Diritto d’autore

Ai sensi dell’art. 7 del DPCM 15 marzo 2024, n. 57, il Dipartimento per le attività culturali svolge compiti in materia di proprietà intellettuale e di diritto d’autore e di vigilanza sulla Società italiana autori ed editori (SIAE).

Proprietà intellettuale e diritto d’autore

Il diritto d’autore è l’istituto giuridico che protegge le opere dell’ingegno di carattere creativo, che appartengono alla letteratura, alla musica, alle arti figurative, all’architettura, al teatro ed alla cinematografia.

La legge, infatti, tutela e valorizza le opere dell’ingegno, espressione del lavoro intellettuale dell’autore, assicurando il giusto compenso per lo sfruttamento commerciale delle stesse ed evitando riproduzioni, divulgazioni e trasformazioni non autorizzate.

Il contenuto del diritto d’autore si articola in diritto morale e diritto patrimoniale d’autore, disciplinati entrambi dalla l. n. 633/1941 ss.mm.ii.

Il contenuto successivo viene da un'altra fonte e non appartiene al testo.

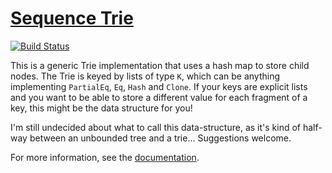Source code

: [Sequence Trie][doc]
====

[![Build Status](https://travis-ci.org/michaelsproul/rust-sequence-trie.svg)](https://travis-ci.org/michaelsproul/rust-sequence-trie)

This is a generic Trie implementation that uses a hash map to store child nodes. The Trie is keyed by lists of type `K`, which can be anything implementing `PartialEq`, `Eq`, `Hash` and `Clone`. If your keys are explicit lists and you want to be able to store a different value for each fragment of a key, this might be the data structure for you!

I'm still undecided about what to call this data-structure, as it's kind of half-way between an unbounded tree and a trie... Suggestions welcome.

For more information, see the [documentation][doc].

[doc]: http://gnuhacks.com/rust/sequence_trie/
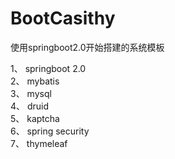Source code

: # BootCasithy
使用springboot2.0开始搭建的系统模板

1、 springboot 2.0 </br>
2、 mybatis </br>
3、 mysql </br>
4、 druid </br>
5、 kaptcha </br>
6、 spring security </br>
7、 thymeleaf </br>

I diritti patrimoniali sono i diritti esclusivi dell’autore di utilizzare economicamente la sua opera in ogni forma e modo, di autorizzarne ogni tipo di diffusione in pubblico – riproduzione, esecuzione, rappresentazione o altre forme di utilizzazione – e di percepirne i relativi compensi.

I diritti morali sono i diritti che la legge riconosce all’autore a tutela della sua personalità e della sua reputazione, e cioè il diritto di decidere se e quando pubblicare l’opera, di rivendicarne la paternità, di opporsi a qualsiasi deformazione o ogni atto a danno della stessa e di ritirarla dal commercio.

La SIAE

La Società Italiana degli Autori ed Editori (SIAE) svolge un’attività di intermediazione per la gestione dei diritti d’autore: concede le autorizzazioni per l’utilizzazione delle opere protette, riscuote i compensi per diritto d’autore e ripartisce i proventi che ne derivano.